The work do at Bar Kick was a cool, if sedate, affair but it did provide me with yet another definition for "wanker". In this instance, it was doodz who bring their own foosball knobs to a foosball bar to play foosball. I'm not kidding; these guys unscrewed the standard black knobs that came with the table and attached their own personal multi-coloured knobs which, presumably, were the state of the art in knob technology.


On Friday night I had dinner with Staci and her parents who were visiting from Boston. Not in a "It's Time You Met My Parents" kind of way with capitalisation and everything, more in a "my parents are over here visiting and we're going out for dinner and if you want to come along and join us that'd be great but no pressure" kind of way. But dude...it's STILL her parents, right? So a good first impression was my prime (and only) directive. Good thing, then, that while telling a hilarious story, I decided to make sound effects and I spat on her mom. That's right, you read it correctly: I SPAT...on her MOM. Right in the face, too. If I'd been talking to an English person then they would no doubt pretend that nothing had happened, but these are Americans so, of course, there was disgust and grimacing and screaming and hands flailing and scrubbing of faces with napkins and I never did get to finish my hilarious story, dammit. Perhaps I could have endeared myself to them more by cock punching her dad. But gobbing aside, it was a really nice evening and Staci's folks are lovely. Not sure what they make of me but at the very least they've got half their wedding speech already written.


Monday night was the second indoor rock climbing lesson and this week we eschewed all that safety baloney and got straight in to the climbing. We were on slightly more difficult walls this time and none of us were nearly as cocky as last time.

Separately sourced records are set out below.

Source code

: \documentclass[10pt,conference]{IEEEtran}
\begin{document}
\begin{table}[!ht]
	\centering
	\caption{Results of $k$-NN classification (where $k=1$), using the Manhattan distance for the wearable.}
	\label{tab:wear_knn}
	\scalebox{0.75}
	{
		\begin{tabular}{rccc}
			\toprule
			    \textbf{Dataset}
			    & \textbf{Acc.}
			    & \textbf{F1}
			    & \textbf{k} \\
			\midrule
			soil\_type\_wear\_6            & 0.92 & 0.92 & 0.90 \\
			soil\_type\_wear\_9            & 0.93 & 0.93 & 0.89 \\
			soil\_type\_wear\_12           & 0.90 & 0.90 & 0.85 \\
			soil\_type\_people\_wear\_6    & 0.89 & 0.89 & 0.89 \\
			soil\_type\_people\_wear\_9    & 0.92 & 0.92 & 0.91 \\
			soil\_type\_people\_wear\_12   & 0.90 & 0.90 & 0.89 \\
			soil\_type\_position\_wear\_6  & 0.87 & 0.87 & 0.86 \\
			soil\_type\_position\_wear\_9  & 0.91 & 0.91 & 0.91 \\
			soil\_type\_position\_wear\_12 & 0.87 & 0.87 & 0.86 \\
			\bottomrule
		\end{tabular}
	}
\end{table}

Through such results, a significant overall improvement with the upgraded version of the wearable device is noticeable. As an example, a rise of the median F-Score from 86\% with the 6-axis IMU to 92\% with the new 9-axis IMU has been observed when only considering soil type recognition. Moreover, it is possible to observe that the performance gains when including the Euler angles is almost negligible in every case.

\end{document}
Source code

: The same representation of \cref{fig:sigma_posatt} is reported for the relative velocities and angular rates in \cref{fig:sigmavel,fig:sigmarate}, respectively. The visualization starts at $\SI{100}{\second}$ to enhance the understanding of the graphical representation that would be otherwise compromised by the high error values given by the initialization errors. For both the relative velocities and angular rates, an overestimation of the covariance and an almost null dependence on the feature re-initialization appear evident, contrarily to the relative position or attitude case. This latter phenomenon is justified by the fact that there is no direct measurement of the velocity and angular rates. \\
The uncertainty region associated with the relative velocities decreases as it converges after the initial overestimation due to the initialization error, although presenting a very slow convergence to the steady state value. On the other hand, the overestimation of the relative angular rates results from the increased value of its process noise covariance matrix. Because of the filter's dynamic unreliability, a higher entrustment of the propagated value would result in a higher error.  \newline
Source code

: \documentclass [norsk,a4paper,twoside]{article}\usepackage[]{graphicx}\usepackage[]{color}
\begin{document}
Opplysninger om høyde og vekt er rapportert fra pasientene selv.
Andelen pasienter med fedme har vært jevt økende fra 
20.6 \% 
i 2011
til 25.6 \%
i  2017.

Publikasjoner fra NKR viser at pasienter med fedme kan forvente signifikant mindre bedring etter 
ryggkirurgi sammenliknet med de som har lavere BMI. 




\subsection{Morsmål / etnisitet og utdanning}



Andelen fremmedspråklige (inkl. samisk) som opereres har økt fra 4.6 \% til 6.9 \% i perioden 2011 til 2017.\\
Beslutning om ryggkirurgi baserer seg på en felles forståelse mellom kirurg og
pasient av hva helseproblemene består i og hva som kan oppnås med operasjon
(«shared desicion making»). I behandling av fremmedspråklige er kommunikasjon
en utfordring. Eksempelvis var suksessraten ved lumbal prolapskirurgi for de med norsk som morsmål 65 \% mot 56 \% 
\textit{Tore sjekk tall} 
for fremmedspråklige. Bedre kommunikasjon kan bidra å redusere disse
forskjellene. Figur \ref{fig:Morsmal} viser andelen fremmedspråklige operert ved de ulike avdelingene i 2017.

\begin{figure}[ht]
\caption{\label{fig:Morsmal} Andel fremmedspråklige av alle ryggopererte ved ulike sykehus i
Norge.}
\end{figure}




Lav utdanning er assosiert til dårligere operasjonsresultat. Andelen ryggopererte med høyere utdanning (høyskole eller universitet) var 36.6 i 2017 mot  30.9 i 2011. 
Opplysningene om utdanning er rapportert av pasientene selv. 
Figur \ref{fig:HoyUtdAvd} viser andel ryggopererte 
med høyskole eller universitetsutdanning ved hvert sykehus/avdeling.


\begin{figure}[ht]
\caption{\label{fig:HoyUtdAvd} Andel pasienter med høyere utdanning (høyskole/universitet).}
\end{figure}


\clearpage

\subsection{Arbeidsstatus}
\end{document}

Even though the climbing is relatively easy from a technical perspective, physically it's very demanding, particularly when you're out of shape. When you're perched 20 odd metres above the ground with all your weight balanced on your big toe which is precariously placed on a piece of plastic no bigger than an egg and the next handhold is just slightly out of your reach and your belayer is chatting up some bird, it's remarkable how quickly you regret making all those puerile jokes in the training room. You feel like you're playing some enormous demented game of vertical twister where the laws of physics and anatomy have conspired against you and the one place you need to put your foot is the one place you can't reach. Then we tried some bouldering, which is climbing sideways on and around walls, which was cool, and then some free climbing on walls with less coloured holds and more "natural" features like bumps and crevices. By the end of two hours my hands had constricted into hideously deformed claws and I couldn't do up my buttons or tie my shoe laces. And this morning I ache in places I didn't even know I had places.


So next week is our last lesson and I'm thinking I might sign up for a proper membership. It's pretty close to where I live and I'm getting my bitchin' new mountain bike in a couple of weeks so on weekends I can ride over, do some climbing, then hit the pub and the kebab shop and ponder why the feck I thought leading a healthy lifestyle would be a good idea.


My new Ikea wardrobe arrives sometime this weekend so I can throw out my floordrobe...can't say I'll miss it. Admitedly it's convenient to have every single piece of clothing you own in a huge pile in the corner but unless you're a hobo or a child you really have no excuse. Slob Chic will neither get you laid nor win you any awards as a fashion innnovator.